Tabagismo está incluído na avaliação de risco do VSG-CRI, por ser fator relevante em pacientes vasculares.
- B)Idade maior ou igual a 80 anos.
Idade maior ou igual a 80 anos integra os critérios de risco do VSG-CRI, por refletir maior vulnerabilidade perioperatória.
- C)Uso crônico de betabloqueador.
Uso crônico de betabloqueador faz parte dos elementos considerados pelo VSG-CRI.
- D)Hemoglobina menor que 12 g/dl.
Hemoglobina menor que 12 g/dl não compõe o VSG-CRI, embora possa ser relevante na avaliação clínica geral.

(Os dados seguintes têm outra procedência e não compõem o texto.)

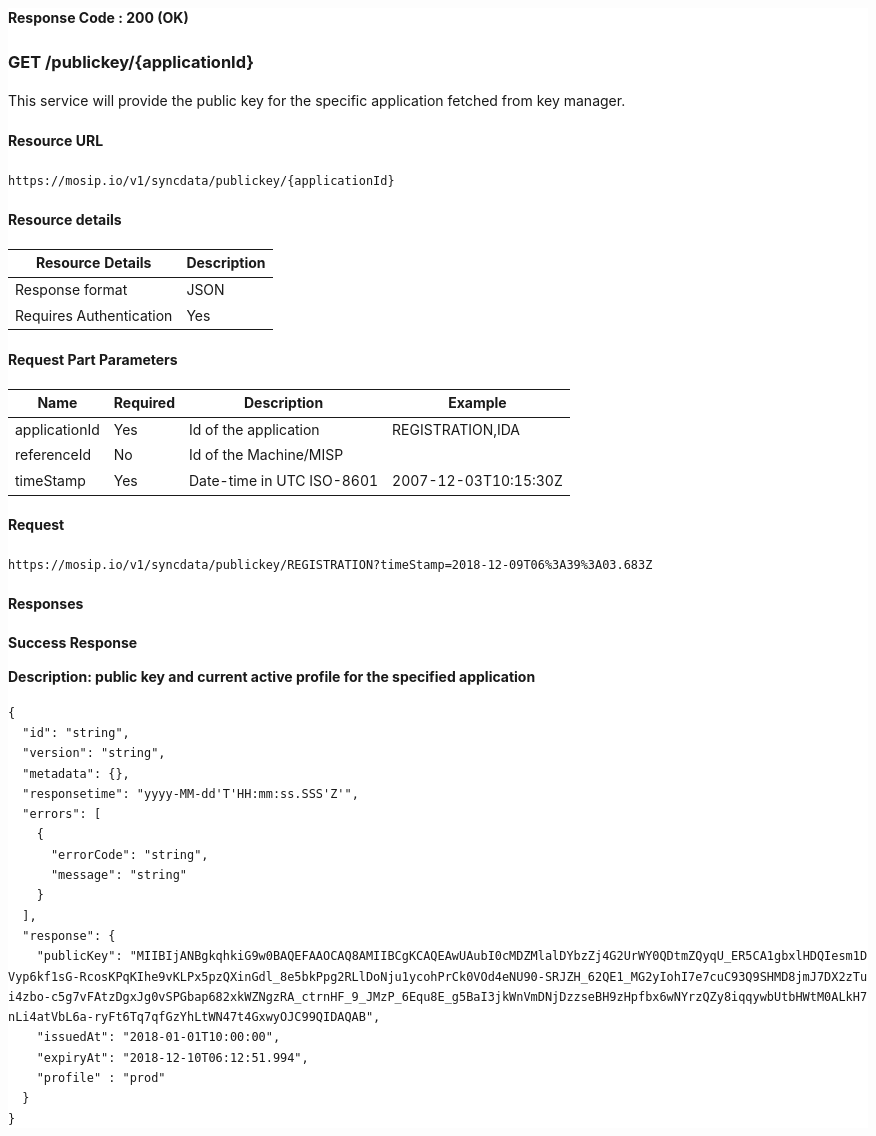 **Response Code : 200 (OK)**

### GET /publickey/{applicationId}

This service will provide the public key for the specific application fetched from key manager.

#### Resource URL

`https://mosip.io/v1/syncdata/publickey/{applicationId}`

#### Resource details

| Resource Details        | Description |
| ----------------------- | ----------- |
| Response format         | JSON        |
| Requires Authentication | Yes         |

#### Request Part Parameters

| Name          | Required | Description               | Example              |
| ------------- | -------- | ------------------------- | -------------------- |
| applicationId | Yes      | Id of the application     | REGISTRATION,IDA     |
| referenceId   | No       | Id of the Machine/MISP    |                      |
| timeStamp     | Yes      | Date-time in UTC ISO-8601 | 2007-12-03T10:15:30Z |

#### Request

`https://mosip.io/v1/syncdata/publickey/REGISTRATION?timeStamp=2018-12-09T06%3A39%3A03.683Z`

#### Responses

**Success Response**

**Description: public key and current active profile for the specified application**

```
{
  "id": "string",
  "version": "string",
  "metadata": {},
  "responsetime": "yyyy-MM-dd'T'HH:mm:ss.SSS'Z'",
  "errors": [
    {
      "errorCode": "string",
      "message": "string"
    }
  ],
  "response": {	   			
	"publicKey": "MIIBIjANBgkqhkiG9w0BAQEFAAOCAQ8AMIIBCgKCAQEAwUAubI0cMDZMlalDYbzZj4G2UrWY0QDtmZQyqU_ER5CA1gbxlHDQIesm1DVyp6kf1sG-RcosKPqKIhe9vKLPx5pzQXinGdl_8e5bkPpg2RLlDoNju1ycohPrCk0VOd4eNU90-SRJZH_62QE1_MG2yIohI7e7cuC93Q9SHMD8jmJ7DX2zTui4zbo-c5g7vFAtzDgxJg0vSPGbap682xkWZNgzRA_ctrnHF_9_JMzP_6Equ8E_g5BaI3jkWnVmDNjDzzseBH9zHpfbx6wNYrzQZy8iqqywbUtbHWtM0ALkH7nLi4atVbL6a-ryFt6Tq7qfGzYhLtWN47t4GxwyOJC99QIDAQAB",
	"issuedAt": "2018-01-01T10:00:00",
	"expiryAt": "2018-12-10T06:12:51.994",
	"profile" : "prod"
  }
}	
```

- E)Doença pulmonar obstrutiva crônica.
Doença pulmonar obstrutiva crônica está entre os critérios associados a maior risco no VSG-CRI.
Gabarito: D
Na avaliação perioperatória de cirurgias vasculares, os escores tradicionais podem “achar” que está tudo sob controle e, na prática, subestimar o risco. Por isso, a Diretriz de Avaliação Cardiovascular Perioperatória da Sociedade Brasileira de Cardiologia - 2024 destaca o VSG Cardiac Risk Index (VSG-CRI), mais ajustado para esse grupo de pacientes, especialmente em cirurgias de aorta abdominal e outros procedimentos vasculares de maior porte. Esse índice leva em conta variáveis clínicas que realmente pesam nesse cenário, como tabagismo, idade muito avançada, doença pulmonar obstrutiva crônica e uso crônico de betabloqueador, entre outros fatores associados a maior probabilidade de evento cardiovascular perioperatório. A lógica é simples: cirurgia vascular é terreno em que o “perfil do paciente” e a “agressão do procedimento” caminham juntos no risco. O ponto-chave da questão é que hemoglobina menor que 12 g/dl não faz parte dos critérios do VSG-CRI na diretriz citada. Anemia pode chamar atenção na avaliação global e até influenciar conduta, mas não integra esse índice específico de risco vascular. Portanto, a alternativa D é a incorreta e, por isso, é o gabarito. Em prova, fique atento a esse tipo de cobrança: a banca mistura fatores clínicos plausíveis com os itens formais do escore. Nem tudo o que aumenta risco perioperatório entrou no índice, e é aí que a questão tenta te fazer escorregar.